Just this morning on my drive into work I finished "The Men Who United the
States: America's Explorers, Inventors, Eccentrics and Mavericks, and the
Creation of One Nation, Indivisible". Before that was "Pacific: Silicon Chips
and Surfboards, Coral Reefs and Atom Bombs, Brutal Dictators, Fading Empires,
and the Coming Collision of the World's Superpowers".

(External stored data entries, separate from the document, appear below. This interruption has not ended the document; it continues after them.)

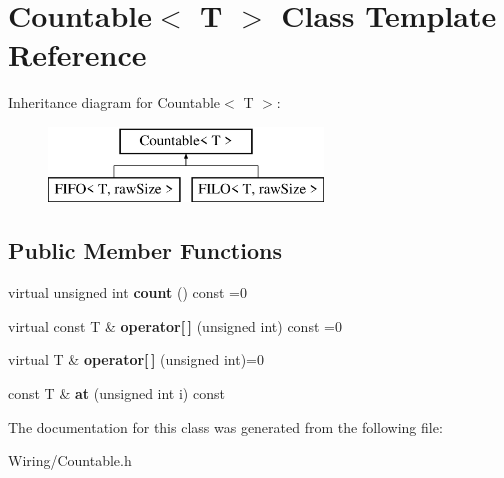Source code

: \hypertarget{class_countable}{}\section{Countable$<$ T $>$ Class Template Reference}
\label{class_countable}
Inheritance diagram for Countable$<$ T $>$\+:\begin{figure}[H]
\begin{center}
\leavevmode
\includegraphics[height=2.000000cm]{class_countable}
\end{center}
\end{figure}
\subsection*{Public Member Functions}
\begin{DoxyCompactItemize}
\item 
\hypertarget{class_countable_a8112c5c4a8de941c8d2dc783fbfe3c7a}{}virtual unsigned int {\bfseries count} () const =0\label{class_countable_a8112c5c4a8de941c8d2dc783fbfe3c7a}

\item 
\hypertarget{class_countable_a86379f5661b5ad88f68c22010c3e6c69}{}virtual const T \& {\bfseries operator\mbox{[}$\,$\mbox{]}} (unsigned int) const =0\label{class_countable_a86379f5661b5ad88f68c22010c3e6c69}

\item 
\hypertarget{class_countable_a9d81652b06fe7bfd6a29e8bde8088d7f}{}virtual T \& {\bfseries operator\mbox{[}$\,$\mbox{]}} (unsigned int)=0\label{class_countable_a9d81652b06fe7bfd6a29e8bde8088d7f}

\item 
\hypertarget{class_countable_a34441ee721d3accbb7169dc04aadaa5f}{}const T \& {\bfseries at} (unsigned int i) const \label{class_countable_a34441ee721d3accbb7169dc04aadaa5f}

\end{DoxyCompactItemize}


The documentation for this class was generated from the following file\+:\begin{DoxyCompactItemize}
\item 
Wiring/Countable.\+h\end{DoxyCompactItemize}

Previous books of his include "The Map That Changed the World" about the first
geologic map of Britain", "The Meaning of Everything" about the creation of
the Oxford English Dictionary, and "Krakatoa: The Day the World Exploded".
Good listens, all.

------
mdip
I only listen to fiction audiobooks, preferring text for non-fiction since I
read that sort of book differently.

Might not fit with what you're asking for but I have to recommend the original
five books in "The Hitchhiker's Guide to the Galaxy" trilogy, specifically the
ones read by the author, Douglas Adams. It's one of the best _narrated_ (and
of course, written) books I've listened to. Because the author is a _very_
proficient narrator, the books in audio form add some elements that get missed
by your inner voice when reading it directly.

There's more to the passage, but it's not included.